(Beginning of SOURCE RECORDS)
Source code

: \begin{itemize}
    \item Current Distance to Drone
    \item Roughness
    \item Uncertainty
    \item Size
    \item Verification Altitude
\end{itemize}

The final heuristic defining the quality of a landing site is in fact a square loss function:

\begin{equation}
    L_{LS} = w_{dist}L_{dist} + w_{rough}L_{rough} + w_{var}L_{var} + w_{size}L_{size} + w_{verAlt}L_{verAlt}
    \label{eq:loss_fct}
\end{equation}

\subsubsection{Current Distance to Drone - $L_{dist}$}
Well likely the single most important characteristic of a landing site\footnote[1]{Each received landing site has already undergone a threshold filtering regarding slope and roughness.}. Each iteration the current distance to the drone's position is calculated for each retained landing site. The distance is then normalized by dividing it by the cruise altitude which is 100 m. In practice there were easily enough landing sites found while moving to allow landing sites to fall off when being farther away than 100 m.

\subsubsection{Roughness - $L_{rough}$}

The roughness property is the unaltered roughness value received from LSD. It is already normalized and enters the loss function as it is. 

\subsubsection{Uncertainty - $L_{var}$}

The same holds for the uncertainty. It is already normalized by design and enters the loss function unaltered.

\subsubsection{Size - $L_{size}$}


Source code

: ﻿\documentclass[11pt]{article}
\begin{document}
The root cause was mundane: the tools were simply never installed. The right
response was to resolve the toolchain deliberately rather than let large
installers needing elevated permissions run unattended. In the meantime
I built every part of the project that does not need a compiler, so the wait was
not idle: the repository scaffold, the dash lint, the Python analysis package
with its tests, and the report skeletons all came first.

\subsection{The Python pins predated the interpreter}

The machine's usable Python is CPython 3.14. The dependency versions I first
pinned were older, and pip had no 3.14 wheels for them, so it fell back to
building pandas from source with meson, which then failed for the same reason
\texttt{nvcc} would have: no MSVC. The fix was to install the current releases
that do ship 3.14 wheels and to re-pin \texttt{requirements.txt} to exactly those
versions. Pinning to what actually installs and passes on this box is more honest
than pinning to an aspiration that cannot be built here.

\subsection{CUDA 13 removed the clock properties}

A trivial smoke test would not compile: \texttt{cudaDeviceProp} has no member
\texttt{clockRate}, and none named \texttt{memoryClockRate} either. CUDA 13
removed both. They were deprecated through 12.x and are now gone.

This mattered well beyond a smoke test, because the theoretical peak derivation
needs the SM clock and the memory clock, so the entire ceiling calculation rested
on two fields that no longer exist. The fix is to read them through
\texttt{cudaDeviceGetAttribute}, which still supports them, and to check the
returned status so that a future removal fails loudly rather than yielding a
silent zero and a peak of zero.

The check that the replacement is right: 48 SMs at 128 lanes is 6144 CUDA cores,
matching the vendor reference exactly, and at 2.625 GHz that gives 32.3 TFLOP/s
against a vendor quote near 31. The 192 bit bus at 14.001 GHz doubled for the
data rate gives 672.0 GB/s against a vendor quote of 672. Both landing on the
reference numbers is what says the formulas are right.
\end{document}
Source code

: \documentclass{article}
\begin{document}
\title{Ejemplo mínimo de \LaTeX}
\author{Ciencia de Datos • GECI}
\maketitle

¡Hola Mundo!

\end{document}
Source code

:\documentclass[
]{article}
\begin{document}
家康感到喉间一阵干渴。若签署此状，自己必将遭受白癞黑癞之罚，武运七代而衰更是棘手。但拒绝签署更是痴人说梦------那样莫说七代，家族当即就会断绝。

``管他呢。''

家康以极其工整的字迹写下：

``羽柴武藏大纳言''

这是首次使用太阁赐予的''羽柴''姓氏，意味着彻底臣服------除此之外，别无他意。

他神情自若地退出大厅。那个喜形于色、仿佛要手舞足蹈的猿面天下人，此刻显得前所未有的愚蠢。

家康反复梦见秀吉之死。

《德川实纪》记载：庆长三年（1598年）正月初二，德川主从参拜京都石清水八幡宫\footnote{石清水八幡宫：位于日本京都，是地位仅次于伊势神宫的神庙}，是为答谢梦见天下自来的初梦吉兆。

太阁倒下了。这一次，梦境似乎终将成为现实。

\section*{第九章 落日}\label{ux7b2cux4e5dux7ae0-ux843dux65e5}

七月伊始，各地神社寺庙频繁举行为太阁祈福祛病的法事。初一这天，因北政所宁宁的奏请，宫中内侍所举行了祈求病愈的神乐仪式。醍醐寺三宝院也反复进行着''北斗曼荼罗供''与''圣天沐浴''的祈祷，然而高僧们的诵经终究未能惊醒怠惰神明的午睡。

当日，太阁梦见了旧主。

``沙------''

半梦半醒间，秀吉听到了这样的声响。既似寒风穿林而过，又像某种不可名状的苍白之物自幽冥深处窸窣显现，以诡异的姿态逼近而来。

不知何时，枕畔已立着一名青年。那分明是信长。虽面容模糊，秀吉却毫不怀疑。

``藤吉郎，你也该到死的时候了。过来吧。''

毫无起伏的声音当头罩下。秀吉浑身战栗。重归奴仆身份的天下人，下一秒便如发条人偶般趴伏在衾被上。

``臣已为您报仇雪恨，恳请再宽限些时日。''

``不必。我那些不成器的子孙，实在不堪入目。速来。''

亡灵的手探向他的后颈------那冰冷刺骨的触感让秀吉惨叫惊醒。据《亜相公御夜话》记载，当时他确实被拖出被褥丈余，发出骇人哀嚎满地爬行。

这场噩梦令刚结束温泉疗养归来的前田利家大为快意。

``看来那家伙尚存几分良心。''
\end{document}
(End of SOURCE RECORDS)
Across the entries, tally every line that contains the word "exactly" and report the sum by itself.

2